Nobody told me.lol I cut some bamboo for my wife and started a stampede! A small herd of small goats went crazy for the bamboo.







Even the dogs got in on the action.







I went back and cut some sprouts to feed them. They wouldn't touch them unless I unwrapped.



















Bonne got tired of her subjects pushing and shoving, so went to the royal balcony where I delivered her bamboo snack to her.







My wife is using the bamboo to goat proof? a flowerbed. I will take some pics of that when she gets a little further along.


----------



## GoofyGoat (Sep 21, 2018)

Great pics  
Who knew bamboo would be so popular it grows fast too. I might have to plant some for my brats!


----------



## toth boer goats (Jul 20, 2008)

Oh yes, they love it.


----------



## SandyNubians (Feb 18, 2017)

Wow, never would have guessed! Looks like I may have to get some! It's pretty, and a goatie snack!


----------



## ksalvagno (Oct 6, 2009)

That is funny. Good thing since bamboo can be invasive.


----------



## MadCatX (Jan 16, 2018)

Man DD that is awesome. Great Pics! very funny and good to know!


----------



## Dwarf Dad (Aug 27, 2017)

ksalvagno said:


> That is funny. Good thing since bamboo can be invasive.

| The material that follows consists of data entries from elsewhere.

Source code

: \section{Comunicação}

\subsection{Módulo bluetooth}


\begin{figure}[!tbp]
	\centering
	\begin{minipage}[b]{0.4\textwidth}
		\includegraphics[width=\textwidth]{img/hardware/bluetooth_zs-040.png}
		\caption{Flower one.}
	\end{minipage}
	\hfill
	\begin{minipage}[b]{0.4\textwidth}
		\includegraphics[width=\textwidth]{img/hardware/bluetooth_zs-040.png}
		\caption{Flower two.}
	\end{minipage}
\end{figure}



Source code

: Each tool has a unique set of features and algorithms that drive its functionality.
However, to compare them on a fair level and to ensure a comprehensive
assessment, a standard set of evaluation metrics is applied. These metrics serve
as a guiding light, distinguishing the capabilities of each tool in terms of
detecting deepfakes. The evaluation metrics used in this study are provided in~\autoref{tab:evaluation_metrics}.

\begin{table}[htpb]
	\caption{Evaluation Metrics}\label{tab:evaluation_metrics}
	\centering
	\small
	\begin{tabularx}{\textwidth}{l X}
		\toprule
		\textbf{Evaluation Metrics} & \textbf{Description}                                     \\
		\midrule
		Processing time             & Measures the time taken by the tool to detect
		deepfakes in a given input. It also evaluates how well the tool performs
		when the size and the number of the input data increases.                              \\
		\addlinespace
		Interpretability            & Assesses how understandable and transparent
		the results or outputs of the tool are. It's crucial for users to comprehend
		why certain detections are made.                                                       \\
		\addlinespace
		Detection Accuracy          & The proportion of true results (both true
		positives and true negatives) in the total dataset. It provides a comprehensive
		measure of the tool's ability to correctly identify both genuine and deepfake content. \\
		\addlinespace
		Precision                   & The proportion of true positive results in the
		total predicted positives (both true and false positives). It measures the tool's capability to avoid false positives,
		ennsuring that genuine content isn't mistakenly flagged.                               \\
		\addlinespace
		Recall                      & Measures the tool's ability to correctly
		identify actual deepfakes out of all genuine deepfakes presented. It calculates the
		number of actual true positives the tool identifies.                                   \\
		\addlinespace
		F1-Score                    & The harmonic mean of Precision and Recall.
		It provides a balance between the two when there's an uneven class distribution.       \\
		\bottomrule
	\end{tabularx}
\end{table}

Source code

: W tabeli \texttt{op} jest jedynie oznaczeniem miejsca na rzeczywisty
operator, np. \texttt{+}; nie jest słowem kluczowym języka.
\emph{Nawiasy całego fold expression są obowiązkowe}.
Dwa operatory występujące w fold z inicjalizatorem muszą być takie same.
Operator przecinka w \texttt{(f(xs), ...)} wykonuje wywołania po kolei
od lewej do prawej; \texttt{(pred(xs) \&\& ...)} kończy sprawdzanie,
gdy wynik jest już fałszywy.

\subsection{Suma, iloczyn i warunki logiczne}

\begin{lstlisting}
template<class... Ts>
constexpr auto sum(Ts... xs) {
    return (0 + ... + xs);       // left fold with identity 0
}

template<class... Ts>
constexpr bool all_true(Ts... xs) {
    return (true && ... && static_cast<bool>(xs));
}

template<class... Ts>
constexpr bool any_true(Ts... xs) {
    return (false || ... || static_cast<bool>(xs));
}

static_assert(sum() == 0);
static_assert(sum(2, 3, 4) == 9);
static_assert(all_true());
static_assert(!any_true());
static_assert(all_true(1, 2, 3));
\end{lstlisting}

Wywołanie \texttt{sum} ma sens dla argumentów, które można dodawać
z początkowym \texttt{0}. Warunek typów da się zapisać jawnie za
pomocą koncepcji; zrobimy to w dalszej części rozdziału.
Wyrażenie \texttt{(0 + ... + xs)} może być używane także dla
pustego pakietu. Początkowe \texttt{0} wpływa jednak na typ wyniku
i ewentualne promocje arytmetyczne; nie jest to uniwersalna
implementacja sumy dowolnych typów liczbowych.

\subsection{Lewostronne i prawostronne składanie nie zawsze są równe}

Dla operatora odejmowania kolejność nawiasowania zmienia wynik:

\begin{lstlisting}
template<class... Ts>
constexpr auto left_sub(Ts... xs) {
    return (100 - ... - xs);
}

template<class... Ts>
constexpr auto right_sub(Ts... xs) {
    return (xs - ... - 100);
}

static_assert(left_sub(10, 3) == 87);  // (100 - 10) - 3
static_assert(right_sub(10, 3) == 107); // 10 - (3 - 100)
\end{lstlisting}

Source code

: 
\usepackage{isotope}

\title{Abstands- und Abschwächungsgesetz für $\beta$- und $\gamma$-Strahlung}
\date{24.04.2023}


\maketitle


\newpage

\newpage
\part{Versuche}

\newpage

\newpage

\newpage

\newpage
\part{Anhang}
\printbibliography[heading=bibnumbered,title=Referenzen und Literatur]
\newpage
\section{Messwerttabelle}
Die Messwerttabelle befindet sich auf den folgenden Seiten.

Yes, just had someone move out of their house a couple of months ago. He married someone with a better house.lol Said I could let the goats browse and take what I wanted. I did.
He said he was tired of fighting bamboo. We could have taken care of that if we had known that goats like it.


----------



## Dwarf Dad (Aug 27, 2017)

The bamboo wagon loaded for another trip.


----------



## Dwarf Dad (Aug 27, 2017)

The reason for all of the bamboo.


----------



## ksalvagno (Oct 6, 2009)

Nice!


----------



## toth boer goats (Jul 20, 2008)

Neat.


----------



## ScottE (May 4, 2019)

I'm happy to hear that! We planted a bunch of bamboo specifically for the goats.


----------



## Trollmor (Aug 19, 2011)

Time to make a commercial film together? "Have you problems with invasive bamboo? Hire a flock of goats!"

(Perhaps good if we then "forget" to mention that also goats can be invasive ...)


----------



## ScottE (May 4, 2019)

Trollmor said:


> Time to make a commercial film together? "Have you problems with invasive bamboo? Hire a flock of goats!"
> 
> (Perhaps good if we then "forget" to mention that also goats can be invasive ...)


Energizer. Have you seen the prices of goat rentals?!?!

In my area its $35/week per goat. Renting an excavator is cheaper.

I know this because my neighbor has expressed interest in renting my goats to help him clear a 1/2 acre of black berry bramble and we're trying to come up with a fair price.


----------



## MadCatX (Jan 16, 2018)

Wow - I need to get some more goat mowers lol.


----------



## Trollmor (Aug 19, 2011)

Well to rent a goat, with fences and all, that must cost! Do charge for the pleasure as well!


----------



## MadCatX (Jan 16, 2018)

I thought of that, lol Id have to charge extra for rolling out the mobile electric fence.


----------



## Dwarf Dad (Aug 27, 2017)

The only problem with the bamboo is the leaves are higher than my goats can get to. I have to cut it for them. When they are out foraging, bamboo is way down the list of things to eat.
But let me bring it home!


----------



## MadCatX (Jan 16, 2018)

Lol they got you wrapped like Bonnie and Clyde got me haha


----------



## Trollmor (Aug 19, 2011)

Yes, they obviously let you bring it home!

If the customer sets up the fence, electric or not, of course the cost must go down. But do charge extra for all the kisses, for the lying in laps ...


----------